• [SOURCE INFORMATION]
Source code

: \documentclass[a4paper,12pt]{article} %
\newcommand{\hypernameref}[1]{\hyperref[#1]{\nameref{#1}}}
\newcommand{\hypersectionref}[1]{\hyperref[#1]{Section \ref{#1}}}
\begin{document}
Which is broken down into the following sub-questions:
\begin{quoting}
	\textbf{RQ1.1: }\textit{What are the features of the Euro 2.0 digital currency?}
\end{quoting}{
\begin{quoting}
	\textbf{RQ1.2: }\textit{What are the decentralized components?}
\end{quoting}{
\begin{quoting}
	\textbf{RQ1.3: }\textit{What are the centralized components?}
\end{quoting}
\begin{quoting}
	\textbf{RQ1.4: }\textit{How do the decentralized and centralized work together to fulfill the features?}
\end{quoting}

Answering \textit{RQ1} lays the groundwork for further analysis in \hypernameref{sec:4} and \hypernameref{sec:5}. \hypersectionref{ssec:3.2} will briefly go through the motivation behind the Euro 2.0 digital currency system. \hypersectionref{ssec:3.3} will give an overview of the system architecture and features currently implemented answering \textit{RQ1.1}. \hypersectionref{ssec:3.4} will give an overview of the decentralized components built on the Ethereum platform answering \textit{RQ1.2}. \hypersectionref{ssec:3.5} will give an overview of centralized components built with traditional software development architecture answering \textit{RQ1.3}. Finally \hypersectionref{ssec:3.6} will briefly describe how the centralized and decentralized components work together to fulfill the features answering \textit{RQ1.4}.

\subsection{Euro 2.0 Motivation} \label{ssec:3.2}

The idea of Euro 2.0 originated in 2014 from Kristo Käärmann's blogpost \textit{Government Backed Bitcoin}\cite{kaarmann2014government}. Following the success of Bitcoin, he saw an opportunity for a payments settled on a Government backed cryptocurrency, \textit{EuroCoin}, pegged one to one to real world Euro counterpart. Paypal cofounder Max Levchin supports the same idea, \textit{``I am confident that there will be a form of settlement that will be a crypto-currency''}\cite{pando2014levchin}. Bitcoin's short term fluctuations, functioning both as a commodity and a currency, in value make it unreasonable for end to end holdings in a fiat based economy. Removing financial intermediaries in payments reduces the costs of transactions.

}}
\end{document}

• [REQUIRED WORK]
Take each line above that holds the string "newcommand" and copy it.

• [TASK SOLUTION]
\newcommand{\hypernameref}[1]{\hyperref[#1]{\nameref{#1}}}
\newcommand{\hypersectionref}[1]{\hyperref[#1]{Section \ref{#1}}}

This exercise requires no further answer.